Typical dilemma: how to live well while saving for retirement
Financial Post, Jonathan Chevreau
March 6, 2004
Tonight, reality TV comes to personal finance. Money MakeOver, a spinoff of Global’s daily MoneyWise program, puts a young Canadian couple under a financial microscope and illuminates the path to financial nirvana. And yours truly is one of those shedding the light.
The premiere takes a look at a couple, James and Angel, who live north of Toronto. Selected from a pool of several hundred applicants, they face a situation common to many young Canadians: they’re heavily in debt, they’re not quite sure where all their money is going, and they’re confronted by competing demands for their cash.
Angel has a 10-year-old son by an earlier relationship and the couple is expecting a child. This impending event threatens to put even more strain on their already stretched finances. They have an idyllically located rural dream home that includes six acres of land.
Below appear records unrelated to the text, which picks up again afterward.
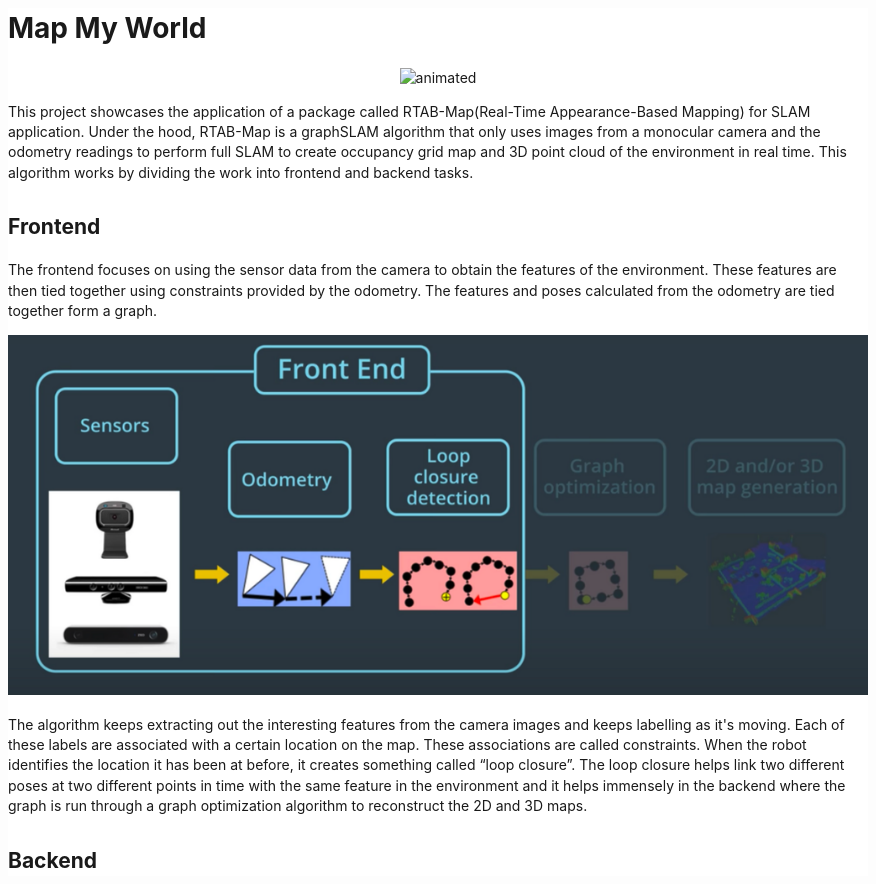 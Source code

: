 # Map My World

<p align="center">
  <img src="images/mapping.gif" alt="animated" style="width: 100%" />
</p>

This project showcases the application of a package called RTAB-Map(Real-Time Appearance-Based Mapping) for SLAM application. Under the hood, RTAB-Map is a graphSLAM algorithm that only uses images from a monocular camera and the odometry readings to perform full SLAM to create occupancy grid map and 3D point cloud of the environment in real time. This algorithm works by dividing the work into frontend and backend tasks. 

## Frontend

The frontend focuses on using the sensor data from the camera to obtain the features of the environment. These features are then tied together using constraints provided by the odometry. The features and poses calculated from the odometry are tied together form a graph. 
<p align="center">
  <img src="images/frontend.png" alt="animated" style="width: 100%" />
</p>

The algorithm keeps extracting out the interesting features from the camera images and keeps labelling as it's moving. Each of these labels are associated with a certain location on the map. These associations are called constraints. When the robot identifies the location it has been at before, it creates something called “loop closure”. The loop closure helps link two different poses at two different points in time with the same feature in the environment and it helps immensely in the backend where the graph is run through a graph optimization algorithm to reconstruct the 2D and 3D maps.



## Backend
<p align="center"> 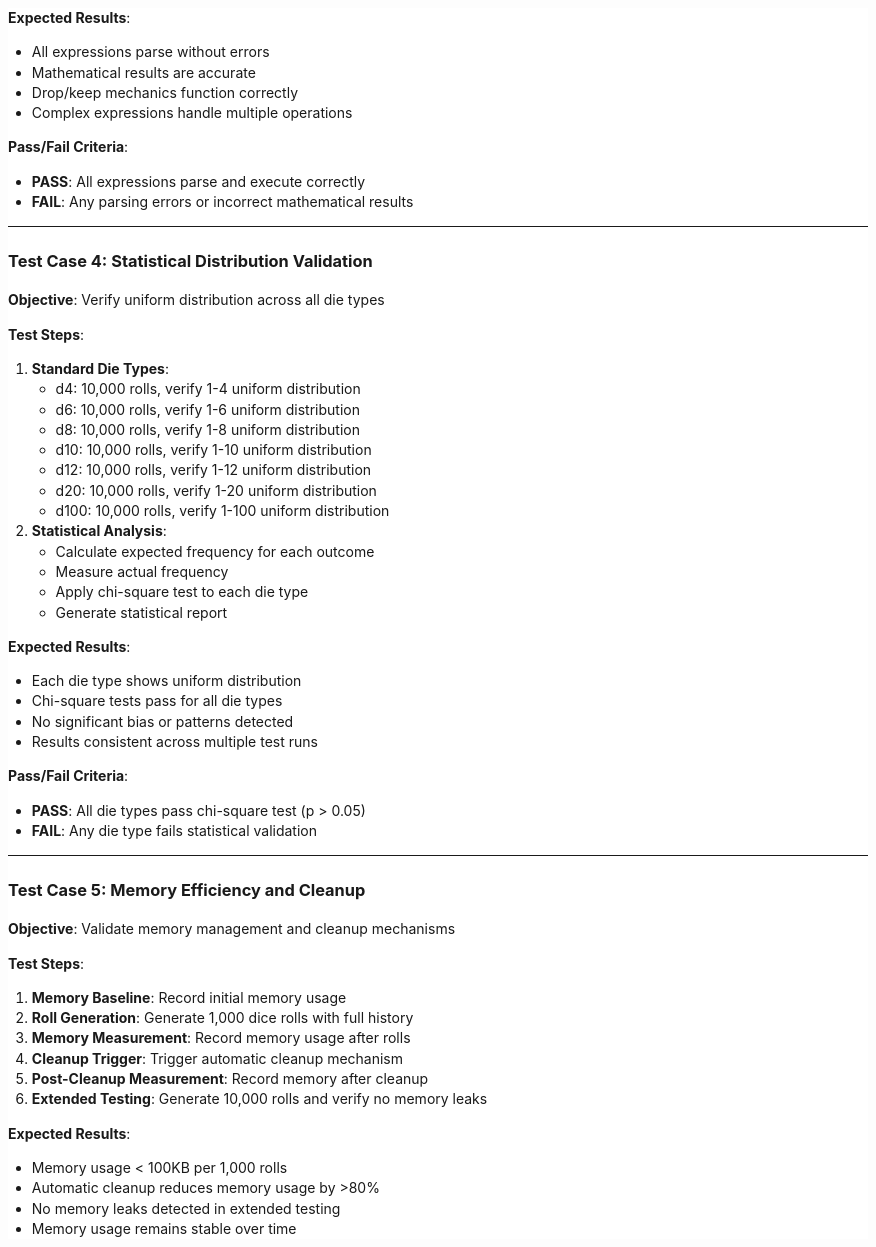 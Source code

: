 **Expected Results**:
- All expressions parse without errors
- Mathematical results are accurate
- Drop/keep mechanics function correctly
- Complex expressions handle multiple operations

**Pass/Fail Criteria**:
- **PASS**: All expressions parse and execute correctly
- **FAIL**: Any parsing errors or incorrect mathematical results

---

### Test Case 4: Statistical Distribution Validation
**Objective**: Verify uniform distribution across all die types

**Test Steps**:
1. **Standard Die Types**:
   - d4: 10,000 rolls, verify 1-4 uniform distribution
   - d6: 10,000 rolls, verify 1-6 uniform distribution
   - d8: 10,000 rolls, verify 1-8 uniform distribution
   - d10: 10,000 rolls, verify 1-10 uniform distribution
   - d12: 10,000 rolls, verify 1-12 uniform distribution
   - d20: 10,000 rolls, verify 1-20 uniform distribution
   - d100: 10,000 rolls, verify 1-100 uniform distribution
2. **Statistical Analysis**:
   - Calculate expected frequency for each outcome
   - Measure actual frequency
   - Apply chi-square test to each die type
   - Generate statistical report

**Expected Results**:
- Each die type shows uniform distribution
- Chi-square tests pass for all die types
- No significant bias or patterns detected
- Results consistent across multiple test runs

**Pass/Fail Criteria**:
- **PASS**: All die types pass chi-square test (p > 0.05)
- **FAIL**: Any die type fails statistical validation

---

### Test Case 5: Memory Efficiency and Cleanup
**Objective**: Validate memory management and cleanup mechanisms

**Test Steps**:
1. **Memory Baseline**: Record initial memory usage
2. **Roll Generation**: Generate 1,000 dice rolls with full history
3. **Memory Measurement**: Record memory usage after rolls
4. **Cleanup Trigger**: Trigger automatic cleanup mechanism
5. **Post-Cleanup Measurement**: Record memory after cleanup
6. **Extended Testing**: Generate 10,000 rolls and verify no memory leaks

**Expected Results**:
- Memory usage < 100KB per 1,000 rolls
- Automatic cleanup reduces memory usage by >80%
- No memory leaks detected in extended testing
- Memory usage remains stable over time
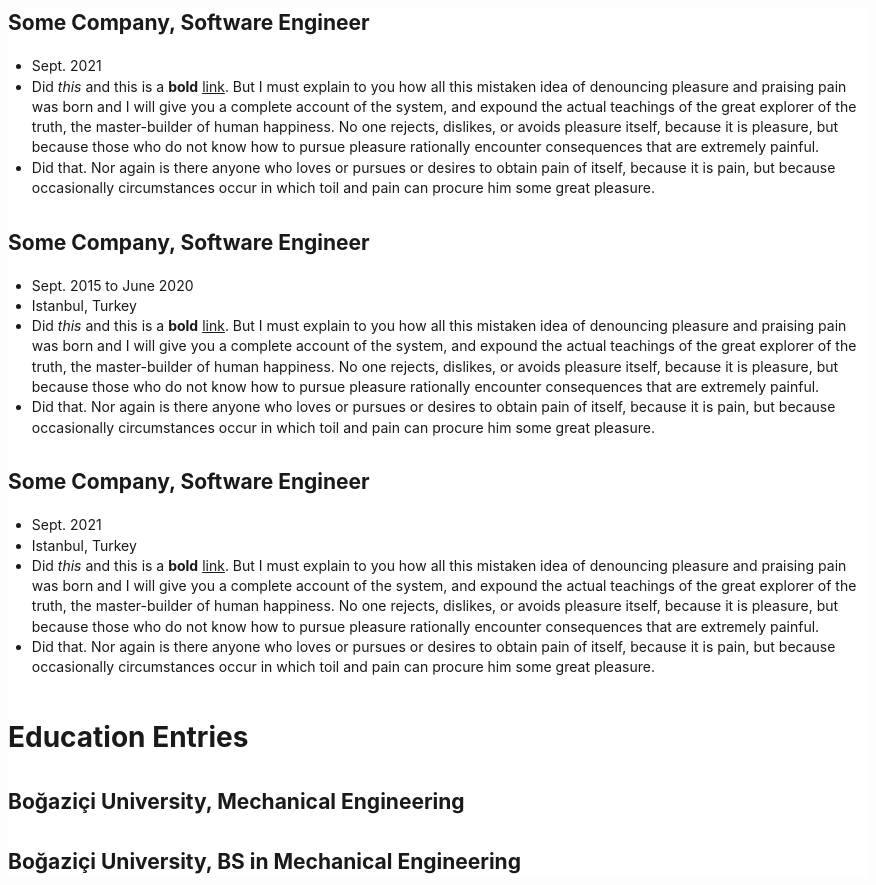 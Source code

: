 ## Some **Company**, Software Engineer

- Sept. 2021
- Did *this* and this is a **bold** [link](https://example.com). But I must explain to you how all this mistaken idea of denouncing pleasure and praising pain was born and I will give you a complete account of the system, and expound the actual teachings of the great explorer of the truth, the master-builder of human happiness. No one rejects, dislikes, or avoids pleasure itself, because it is pleasure, but because those who do not know how to pursue pleasure rationally encounter consequences that are extremely painful.
- Did that. Nor again is there anyone who loves or pursues or desires to obtain pain of itself, because it is pain, but because occasionally circumstances occur in which toil and pain can procure him some great pleasure.

## Some **Company**, Software Engineer

- Sept. 2015 to June 2020
- Istanbul, Turkey
- Did *this* and this is a **bold** [link](https://example.com). But I must explain to you how all this mistaken idea of denouncing pleasure and praising pain was born and I will give you a complete account of the system, and expound the actual teachings of the great explorer of the truth, the master-builder of human happiness. No one rejects, dislikes, or avoids pleasure itself, because it is pleasure, but because those who do not know how to pursue pleasure rationally encounter consequences that are extremely painful.
- Did that. Nor again is there anyone who loves or pursues or desires to obtain pain of itself, because it is pain, but because occasionally circumstances occur in which toil and pain can procure him some great pleasure.

## Some **Company**, Software Engineer

- Sept. 2021
- Istanbul, Turkey
- Did *this* and this is a **bold** [link](https://example.com). But I must explain to you how all this mistaken idea of denouncing pleasure and praising pain was born and I will give you a complete account of the system, and expound the actual teachings of the great explorer of the truth, the master-builder of human happiness. No one rejects, dislikes, or avoids pleasure itself, because it is pleasure, but because those who do not know how to pursue pleasure rationally encounter consequences that are extremely painful.
- Did that. Nor again is there anyone who loves or pursues or desires to obtain pain of itself, because it is pain, but because occasionally circumstances occur in which toil and pain can procure him some great pleasure.

# Education Entries

## Boğaziçi University, Mechanical Engineering


## Boğaziçi University, BS in Mechanical Engineering
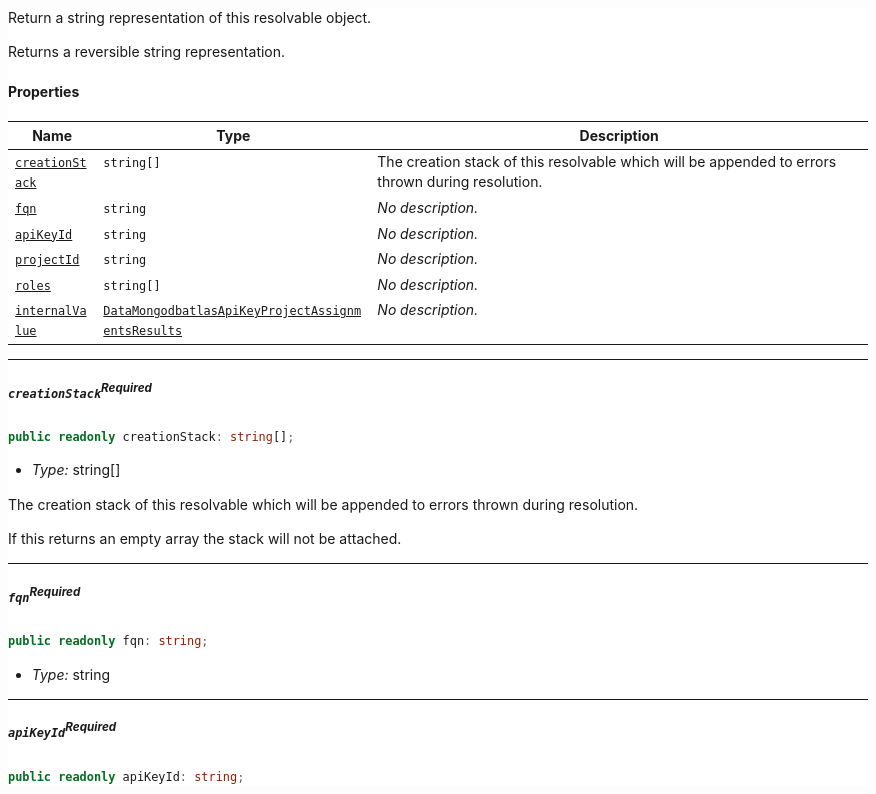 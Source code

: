 Return a string representation of this resolvable object.

Returns a reversible string representation.


#### Properties <a name="Properties" id="Properties"></a>

| **Name** | **Type** | **Description** |
| --- | --- | --- |
| <code><a href="#@cdktf/provider-mongodbatlas.dataMongodbatlasApiKeyProjectAssignments.DataMongodbatlasApiKeyProjectAssignmentsResultsOutputReference.property.creationStack">creationStack</a></code> | <code>string[]</code> | The creation stack of this resolvable which will be appended to errors thrown during resolution. |
| <code><a href="#@cdktf/provider-mongodbatlas.dataMongodbatlasApiKeyProjectAssignments.DataMongodbatlasApiKeyProjectAssignmentsResultsOutputReference.property.fqn">fqn</a></code> | <code>string</code> | *No description.* |
| <code><a href="#@cdktf/provider-mongodbatlas.dataMongodbatlasApiKeyProjectAssignments.DataMongodbatlasApiKeyProjectAssignmentsResultsOutputReference.property.apiKeyId">apiKeyId</a></code> | <code>string</code> | *No description.* |
| <code><a href="#@cdktf/provider-mongodbatlas.dataMongodbatlasApiKeyProjectAssignments.DataMongodbatlasApiKeyProjectAssignmentsResultsOutputReference.property.projectId">projectId</a></code> | <code>string</code> | *No description.* |
| <code><a href="#@cdktf/provider-mongodbatlas.dataMongodbatlasApiKeyProjectAssignments.DataMongodbatlasApiKeyProjectAssignmentsResultsOutputReference.property.roles">roles</a></code> | <code>string[]</code> | *No description.* |
| <code><a href="#@cdktf/provider-mongodbatlas.dataMongodbatlasApiKeyProjectAssignments.DataMongodbatlasApiKeyProjectAssignmentsResultsOutputReference.property.internalValue">internalValue</a></code> | <code><a href="#@cdktf/provider-mongodbatlas.dataMongodbatlasApiKeyProjectAssignments.DataMongodbatlasApiKeyProjectAssignmentsResults">DataMongodbatlasApiKeyProjectAssignmentsResults</a></code> | *No description.* |

---

##### `creationStack`<sup>Required</sup> <a name="creationStack" id="@cdktf/provider-mongodbatlas.dataMongodbatlasApiKeyProjectAssignments.DataMongodbatlasApiKeyProjectAssignmentsResultsOutputReference.property.creationStack"></a>

```typescript
public readonly creationStack: string[];
```

- *Type:* string[]

The creation stack of this resolvable which will be appended to errors thrown during resolution.

If this returns an empty array the stack will not be attached.

---

##### `fqn`<sup>Required</sup> <a name="fqn" id="@cdktf/provider-mongodbatlas.dataMongodbatlasApiKeyProjectAssignments.DataMongodbatlasApiKeyProjectAssignmentsResultsOutputReference.property.fqn"></a>

```typescript
public readonly fqn: string;
```

- *Type:* string

---

##### `apiKeyId`<sup>Required</sup> <a name="apiKeyId" id="@cdktf/provider-mongodbatlas.dataMongodbatlasApiKeyProjectAssignments.DataMongodbatlasApiKeyProjectAssignmentsResultsOutputReference.property.apiKeyId"></a>

```typescript
public readonly apiKeyId: string;
```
They love skiing and snow-boarding, so the house amounts to a full-time ski chalet.
However, the property is heavily mortgaged, and the pair is also coping with substantial credit card debt, student loans, commuting expenses and unexpected financial emergencies – “disasters” is Angel’s preferred term – that seem to crop up at the most inopportune moments.
Despite a combined income of $96,000 a year – Angel is the main breadwinner as a software analyst; James has sporadic work in construction – the couple has not even begun to put aside money for their retirement. Not that they wouldn’t like to build a nest egg soon. “I’d like to retire now if I could. Move to a beach,” says James, who is 29.
“I’d like to do that too, but it doesn’t seem possible,” says Angel, who’s in her early 30s. They view paying off the mortgage as quickly as possible as a big step in that direction.
By agreeing to be guinea pigs for a financial makeover, the couple got something they would not otherwise have obtained: access to financial advisor Cynthia Kett. Kett normally charges $250 an hour; most couples like James and Angel would typically rely on financial planning advice offered for free by the bank holding their mortgage or line of credit.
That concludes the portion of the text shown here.